# ASSIGNMENT
How many lines below contain the word "images"? Reply solely with the number.

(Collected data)
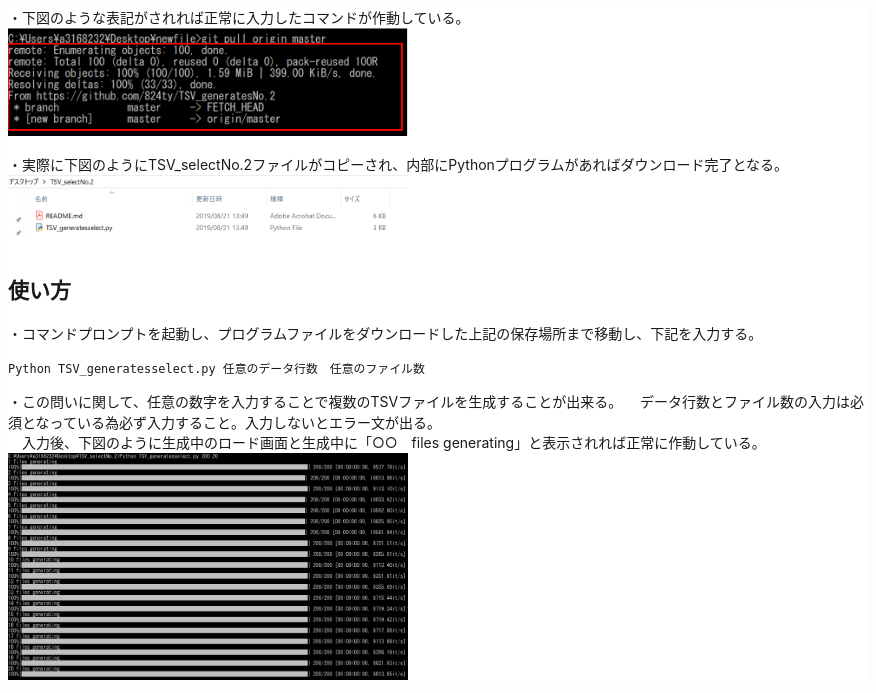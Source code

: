 ・下図のような表記がされれば正常に入力したコマンドが作動している。  
<img src = "https://github.com/824ty/TSV_generatesNo.2/blob/master/images/TSV_select2.png" width = 400px>  

・実際に下図のようにTSV_selectNo.2ファイルがコピーされ、内部にPythonプログラムがあればダウンロード完了となる。  
<img src = "https://github.com/824ty/TSV_generatesNo.2/blob/master/images/TSV_select3.png" width = 400px>  


##  使い方
・コマンドプロンプトを起動し、プログラムファイルをダウンロードした上記の保存場所まで移動し、下記を入力する。  

    Python TSV_generatesselect.py 任意のデータ行数　任意のファイル数  
 

・この問いに関して、任意の数字を入力することで複数のTSVファイルを生成することが出来る。 
　データ行数とファイル数の入力は必須となっている為必ず入力すること。入力しないとエラー文が出る。  
　入力後、下図のように生成中のロード画面と生成中に「○○　files generating」と表示されれば正常に作動している。  
<img src = "https://github.com/824ty/TSV_generatesNo.2/blob/master/images/TSV_select4.png" width = 400px>   
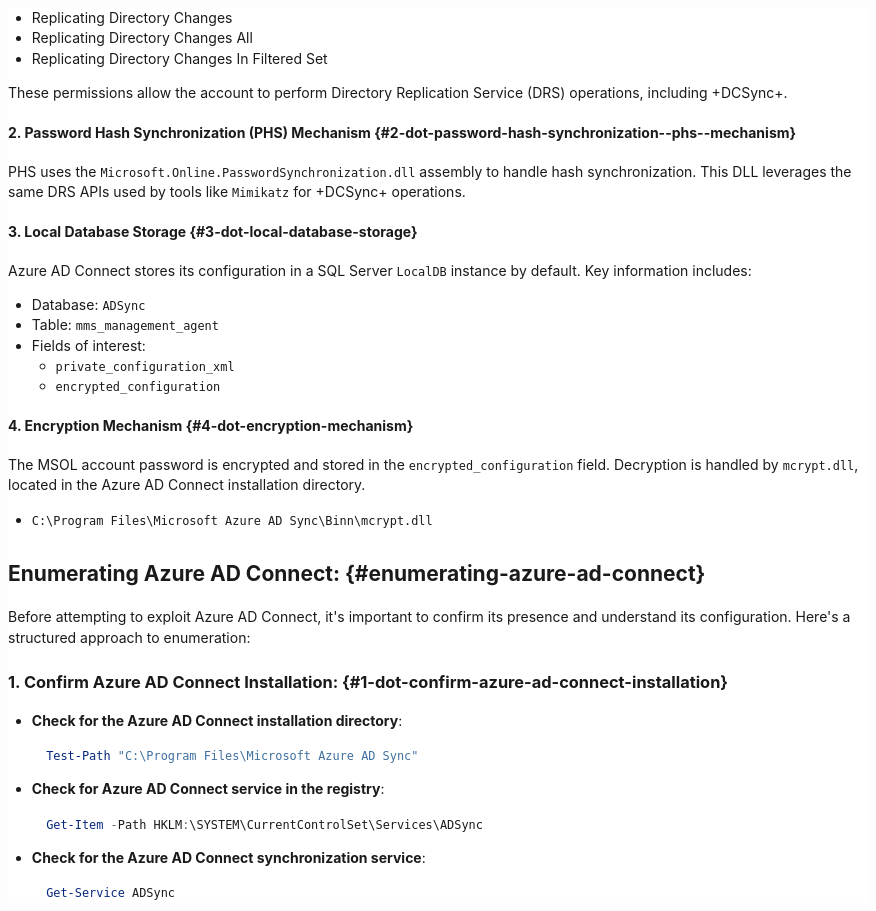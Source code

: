 -   Replicating Directory Changes
-   Replicating Directory Changes All
-   Replicating Directory Changes In Filtered Set

These permissions allow the account to perform Directory Replication Service (DRS) operations, including +DCSync+.


#### 2. Password Hash Synchronization (PHS) Mechanism {#2-dot-password-hash-synchronization--phs--mechanism}

PHS uses the `Microsoft.Online.PasswordSynchronization.dll` assembly to handle hash synchronization. This DLL leverages the same DRS APIs used by tools like `Mimikatz` for +DCSync+ operations.


#### 3. Local Database Storage {#3-dot-local-database-storage}

Azure AD Connect stores its configuration in a SQL Server `LocalDB` instance by default. Key information includes:

-   Database: `ADSync`
-   Table: `mms_management_agent`
-   Fields of interest:
    -   `private_configuration_xml`
    -   `encrypted_configuration`


#### 4. Encryption Mechanism {#4-dot-encryption-mechanism}

The MSOL account password is encrypted and stored in the `encrypted_configuration` field. Decryption is handled by `mcrypt.dll`, located in the Azure AD Connect installation directory.

-   `C:\Program Files\Microsoft Azure AD Sync\Binn\mcrypt.dll`


## Enumerating Azure AD Connect: {#enumerating-azure-ad-connect}

Before attempting to exploit Azure AD Connect, it's important to confirm its presence and understand its configuration. Here's a structured approach to enumeration:


### 1. Confirm Azure AD Connect Installation: {#1-dot-confirm-azure-ad-connect-installation}

-   **Check for the Azure AD Connect installation directory**:
    ```powershell
      Test-Path "C:\Program Files\Microsoft Azure AD Sync"
    ```

-   **Check for Azure AD Connect service in the registry**:
    ```powershell
      Get-Item -Path HKLM:\SYSTEM\CurrentControlSet\Services\ADSync
    ```

-   **Check for the Azure AD Connect synchronization service**:
    ```powershell
      Get-Service ADSync
    ```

# WRITTEN RESPONSE
3